進了太極宮,拓跋赤辭的頭就沒抬起來過,一路上戰戰兢兢地走到滿朝文武的眼前,甚至不敢抬頭去看一眼李世民的長相,就迫不及待的跪在李世民的面前,高呼道:「番臣拓跋赤辭,拜見天可汗,臣帶來了草原上最壯的戰馬兩萬匹,最棒的小伙子兩千人,還有我草原上的明珠,我的女兒拓跋媚兒,奉獻給偉大的天可汗陛下,還望天可汗笑納,我党項願意永為大唐之藩籬。」
李世民笑著點了點頭,這拓跋赤辭看起來比想像中要上道多了,這些東西都不是他要求的,而是拓跋赤辭主動帶來的。

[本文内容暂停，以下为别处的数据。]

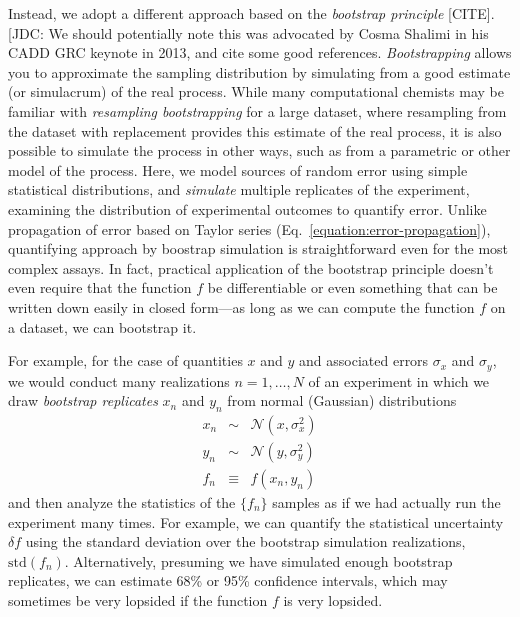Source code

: \documentclass[aps,pre,twocolumn,nofootinbib,superscriptaddress,linenumbers]{revtex4-1}
\begin{document}
Instead, we adopt a different approach based on the \emph{bootstrap principle} {\color{red}[CITE]}.
{\color{red}[JDC: We should potentially note this was advocated by Cosma Shalimi in his CADD GRC keynote in 2013, and cite some good references.}
\emph{Bootstrapping} allows you to approximate the sampling distribution by simulating from a good estimate (or simulacrum) of the real process.
While many computational chemists may be familiar with \emph{resampling bootstrapping} for a large dataset, where resampling from the dataset with replacement provides this estimate of the real process, it is also possible to simulate the process in other ways, such as from a parametric or other model of the process.
Here, we model sources of random error using simple statistical distributions, and \emph{simulate} multiple replicates of the experiment, examining the distribution of experimental outcomes to quantify error.
Unlike propagation of error based on Taylor series (Eq.~\ref{equation:error-propagation}), quantifying approach by boostrap simulation is straightforward even for the most complex assays.
In fact, practical application of the bootstrap principle doesn't even require that the function $f$ be differentiable or even something that can be written down easily in closed form---as long as we can compute the function $f$ on a dataset, we can bootstrap it.

For example, for the case of  quantities $x$ and $y$ and associated errors $\sigma_x$ and $\sigma_y$, we would conduct many realizations $n = 1, \ldots, N$ of an experiment in which we draw \emph{bootstrap replicates} $x_n$ and $y_n$ from normal (Gaussian) distributions
\begin{eqnarray}
x_n &\sim& \mathcal{N}(x, \sigma^2_x) \nonumber \\
y_n &\sim& \mathcal{N}(y, \sigma^2_y) \nonumber \\
f_n &\equiv& f(x_n, y_n)
\end{eqnarray}
and then analyze the statistics of the $\{f_n\}$ samples as if we had actually run the experiment many times.
For example, we can quantify the statistical uncertainty $\delta f$ using the standard deviation over the bootstrap simulation realizations, $\mathrm{std}(f_n)$.
Alternatively, presuming we have simulated enough bootstrap replicates, we can estimate 68\% or 95\% confidence intervals, which may sometimes be very lopsided if the function $f$ is very lopsided.
\end{document}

秦浩注意到拓跋赤辭身後一個模樣大約十五六歲,大冬天穿著片兒裝,臉凍得都發青了卻依然強顏歡笑的女人,這應該就是什麼拓跋媚兒了吧,媚是唐人的名字,應該是為了討好李二而新取的,只是這個字總是讓秦浩想到某個目前還在穿開襠褲卻最讓他忌憚的小蘿莉。
秦浩不無惡意的想,按照大唐一貫的外交手段,李二一定也是要嫁個公主給党項以拉攏的,到時候他們哥倆互相取了對方的女兒,互相成為了對方的老丈人,這要是在尋常百姓家裡輩分可怎麼論哦。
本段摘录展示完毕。